Helena’s workweek started with a Monday morning visit to the law office of Patricia Dubrow. The receptionist offered coffee, but she didn’t need the caffeine. She already had the jitters, and it was impossible to follow her lawyer’s advice to “just relax.”

The forensic team had lifted Helena’s fingerprints from the gun in her yard, which was no surprise. Even though the recovered Beretta had no serial number, Helena didn’t deny it was hers. If the prosecution was to remain focused on Elliott Stafford, Helena had some explaining to do. A polygraph had been her lawyer’s idea—but only if it was administered privately by an examiner she trusted.

“Have you ever taken a polygraph examination before?” the examiner asked.

“No,” said Helena.

The ergonomic chairs at the conference room table looked comfortable enough, but Helena was seated in a stiff wooden chair provided by the polygraph examiner. An inflatable rubber bladder behind her back and pneumographic tubes at her chest and abdomen tracked her respiratory activity. A blood pressure cuff tracked her cardio. Two fingers on her left hand were wired with electrodes. Seated across the table was David Simms, a former FBI agent who, in Patricia’s estimation, was the best private polygraph examiner in Miami.

“Before we begin, I want to restate our understanding for the record,” said Patricia.

Both her lawyer and the prosecutor were standing behind Helena, out of her line of sight, so as not to add to her anxiety.

“There’s no stenographer here,” said the prosecutor, “so I’m not sure what you mean by ‘for the record.’”

“I want a crystal-clear understanding,” said Patricia. “My client has voluntarily agreed to submit to a polygraph examination relating to the firearm that her dog uncovered in her yard on Saturday.”

“Yes,” said Weller, “and we agreed not to ask, ‘Did you kill your husband?’ Can we please proceed?”

“I’m not finished,” said Patricia. “We omitted that question not because we have something to hide. No offense to Mr. Simms, but polygraph examinations are far from infallible. I’ve seen liars pass and honest people fail. It would be malpractice for me to let an innocent client sit in a room with a state prosecutor and answer a question like ‘Did you commit murder?,’ only to have a polygraph examiner misinterpret the results and find signs of deception.
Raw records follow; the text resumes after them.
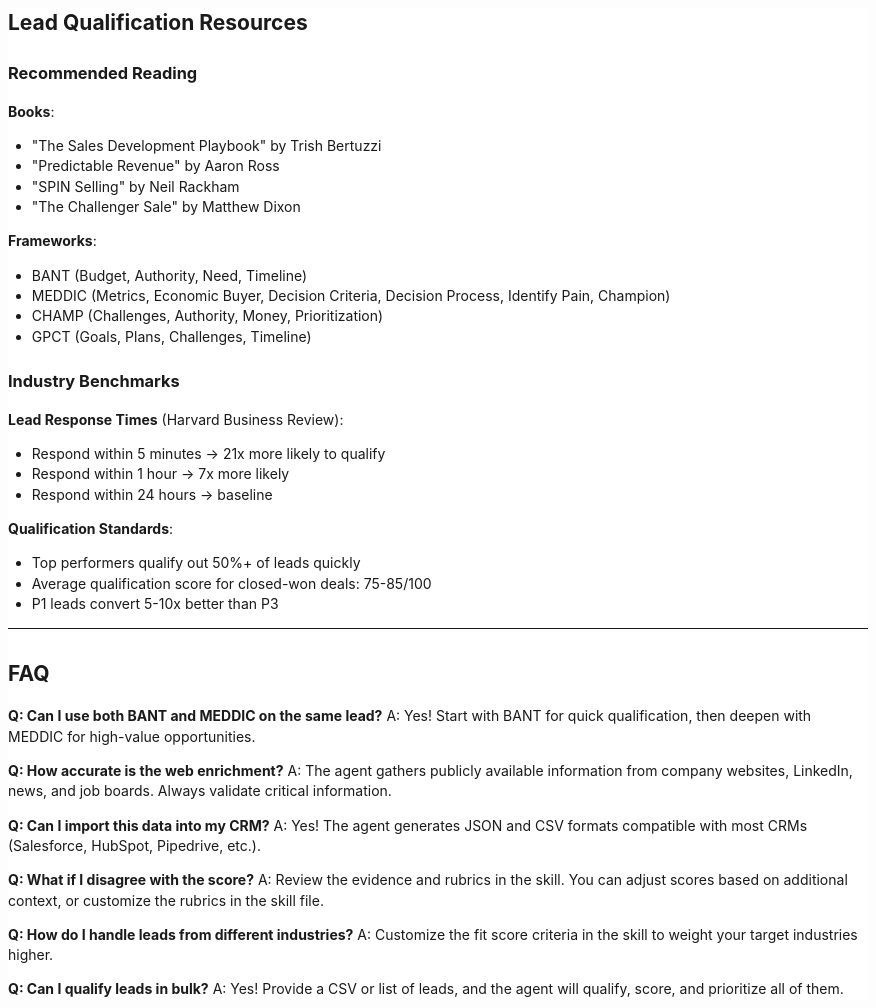 
## Lead Qualification Resources

### Recommended Reading

**Books**:
- "The Sales Development Playbook" by Trish Bertuzzi
- "Predictable Revenue" by Aaron Ross
- "SPIN Selling" by Neil Rackham
- "The Challenger Sale" by Matthew Dixon

**Frameworks**:
- BANT (Budget, Authority, Need, Timeline)
- MEDDIC (Metrics, Economic Buyer, Decision Criteria, Decision Process, Identify Pain, Champion)
- CHAMP (Challenges, Authority, Money, Prioritization)
- GPCT (Goals, Plans, Challenges, Timeline)

### Industry Benchmarks

**Lead Response Times** (Harvard Business Review):
- Respond within 5 minutes → 21x more likely to qualify
- Respond within 1 hour → 7x more likely
- Respond within 24 hours → baseline

**Qualification Standards**:
- Top performers qualify out 50%+ of leads quickly
- Average qualification score for closed-won deals: 75-85/100
- P1 leads convert 5-10x better than P3

---

## FAQ

**Q: Can I use both BANT and MEDDIC on the same lead?**
A: Yes! Start with BANT for quick qualification, then deepen with MEDDIC for high-value opportunities.

**Q: How accurate is the web enrichment?**
A: The agent gathers publicly available information from company websites, LinkedIn, news, and job boards. Always validate critical information.

**Q: Can I import this data into my CRM?**
A: Yes! The agent generates JSON and CSV formats compatible with most CRMs (Salesforce, HubSpot, Pipedrive, etc.).

**Q: What if I disagree with the score?**
A: Review the evidence and rubrics in the skill. You can adjust scores based on additional context, or customize the rubrics in the skill file.

**Q: How do I handle leads from different industries?**
A: Customize the fit score criteria in the skill to weight your target industries higher.

**Q: Can I qualify leads in bulk?**
A: Yes! Provide a CSV or list of leads, and the agent will qualify, score, and prioritize all of them.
This examination is therefore limited to the agreed-upon questions.”

“Understood,” said Weller.

“Here we go then,” said the examiner. “Ms. Pollard, is your first name Helena?”

“Yes.”

Simms was watching his cardio-amplifier and galvanic skin monitor atop the table. Some examiners used fully computerized equipment, but Simms was old-school: a paper scroll was rolling as the needle inked out a warbling line.

Patricia had explained the process to Helena in advance, so she knew that the examiner’s first task was to put her at ease with softball questions. Do you like ice cream? Is your hair green? They seemed innocuous, but with each spoken answer he was monitoring her physiological response to establish the lower parameters of her blood pressure, respiration, and perspiration. It was a game of cat and mouse. The examiner needed to quiet her down, then catch her in a small lie that would serve as a baseline reading for a falsehood. The standard technique was to ask something even a truthful person might lie about.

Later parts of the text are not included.